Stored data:
§ §

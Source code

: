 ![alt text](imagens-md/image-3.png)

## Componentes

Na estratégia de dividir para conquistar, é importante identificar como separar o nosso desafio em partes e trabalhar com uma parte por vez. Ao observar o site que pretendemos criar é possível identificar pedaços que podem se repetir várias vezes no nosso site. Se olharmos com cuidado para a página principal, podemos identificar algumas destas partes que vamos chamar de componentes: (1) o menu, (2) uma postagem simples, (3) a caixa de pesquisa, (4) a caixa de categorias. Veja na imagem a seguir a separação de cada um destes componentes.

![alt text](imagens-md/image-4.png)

§ §

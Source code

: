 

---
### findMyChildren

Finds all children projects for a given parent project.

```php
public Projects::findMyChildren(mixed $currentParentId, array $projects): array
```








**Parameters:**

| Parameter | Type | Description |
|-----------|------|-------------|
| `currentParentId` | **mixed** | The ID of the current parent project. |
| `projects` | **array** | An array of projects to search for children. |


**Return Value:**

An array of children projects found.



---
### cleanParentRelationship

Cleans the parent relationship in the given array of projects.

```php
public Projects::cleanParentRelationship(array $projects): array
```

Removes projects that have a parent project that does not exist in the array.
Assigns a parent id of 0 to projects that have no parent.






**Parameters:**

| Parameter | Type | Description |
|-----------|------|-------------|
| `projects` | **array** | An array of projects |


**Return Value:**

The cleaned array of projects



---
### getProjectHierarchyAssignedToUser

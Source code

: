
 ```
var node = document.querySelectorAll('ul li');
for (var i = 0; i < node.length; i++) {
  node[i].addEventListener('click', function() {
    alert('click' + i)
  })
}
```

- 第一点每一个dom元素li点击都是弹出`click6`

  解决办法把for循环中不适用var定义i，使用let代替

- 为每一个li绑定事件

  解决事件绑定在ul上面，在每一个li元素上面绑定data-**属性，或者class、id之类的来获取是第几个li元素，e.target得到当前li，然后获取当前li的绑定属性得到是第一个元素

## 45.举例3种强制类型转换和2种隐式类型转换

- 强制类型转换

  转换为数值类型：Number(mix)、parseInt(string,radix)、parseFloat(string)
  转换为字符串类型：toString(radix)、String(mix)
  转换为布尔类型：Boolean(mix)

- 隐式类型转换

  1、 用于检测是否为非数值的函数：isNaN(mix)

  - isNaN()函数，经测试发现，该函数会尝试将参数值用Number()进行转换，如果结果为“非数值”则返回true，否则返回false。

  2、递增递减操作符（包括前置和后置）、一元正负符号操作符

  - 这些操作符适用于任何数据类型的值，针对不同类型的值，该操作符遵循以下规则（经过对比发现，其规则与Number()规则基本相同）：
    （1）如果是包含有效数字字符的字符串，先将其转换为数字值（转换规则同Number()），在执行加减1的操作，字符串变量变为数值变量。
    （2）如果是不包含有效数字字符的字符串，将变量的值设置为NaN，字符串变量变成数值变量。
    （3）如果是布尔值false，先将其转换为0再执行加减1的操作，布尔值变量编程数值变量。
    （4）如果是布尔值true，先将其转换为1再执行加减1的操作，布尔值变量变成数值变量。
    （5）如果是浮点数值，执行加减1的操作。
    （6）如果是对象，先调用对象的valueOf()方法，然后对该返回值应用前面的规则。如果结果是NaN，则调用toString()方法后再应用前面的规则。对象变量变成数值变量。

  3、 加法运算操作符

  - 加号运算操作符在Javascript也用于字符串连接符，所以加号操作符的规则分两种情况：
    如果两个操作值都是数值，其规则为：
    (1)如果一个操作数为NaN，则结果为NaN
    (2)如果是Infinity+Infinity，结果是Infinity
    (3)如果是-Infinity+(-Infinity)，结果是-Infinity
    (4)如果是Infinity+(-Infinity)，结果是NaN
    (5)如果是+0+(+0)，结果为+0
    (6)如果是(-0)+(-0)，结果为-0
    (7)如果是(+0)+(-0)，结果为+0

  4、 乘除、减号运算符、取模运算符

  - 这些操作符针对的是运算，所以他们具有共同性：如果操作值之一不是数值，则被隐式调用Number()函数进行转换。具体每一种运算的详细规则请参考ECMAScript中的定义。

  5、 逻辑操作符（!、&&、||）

§ §

- [Requirement] Write out only the lines that run from the line containing "Finds all children" through the line containing "解决事件绑定在ul上面，在每", both included, exactly as they appear above.

- [The completed task]
Finds all children projects for a given parent project.

```php
public Projects::findMyChildren(mixed $currentParentId, array $projects): array
```








**Parameters:**

| Parameter | Type | Description |
|-----------|------|-------------|
| `currentParentId` | **mixed** | The ID of the current parent project. |
| `projects` | **array** | An array of projects to search for children. |


**Return Value:**

An array of children projects found.



---
### cleanParentRelationship

Cleans the parent relationship in the given array of projects.

```php
public Projects::cleanParentRelationship(array $projects): array
```

Removes projects that have a parent project that does not exist in the array.
Assigns a parent id of 0 to projects that have no parent.






**Parameters:**

| Parameter | Type | Description |
|-----------|------|-------------|
| `projects` | **array** | An array of projects |


**Return Value:**

The cleaned array of projects



---
### getProjectHierarchyAssignedToUser

Source code

:
 ```
var node = document.querySelectorAll('ul li');
for (var i = 0; i < node.length; i++) {
  node[i].addEventListener('click', function() {
    alert('click' + i)
  })
}
```

- 第一点每一个dom元素li点击都是弹出`click6`

  解决办法把for循环中不适用var定义i，使用let代替

- 为每一个li绑定事件

  解决事件绑定在ul上面，在每一个li元素上面绑定data-**属性，或者class、id之类的来获取是第几个li元素，e.target得到当前li，然后获取当前li的绑定属性得到是第一个元素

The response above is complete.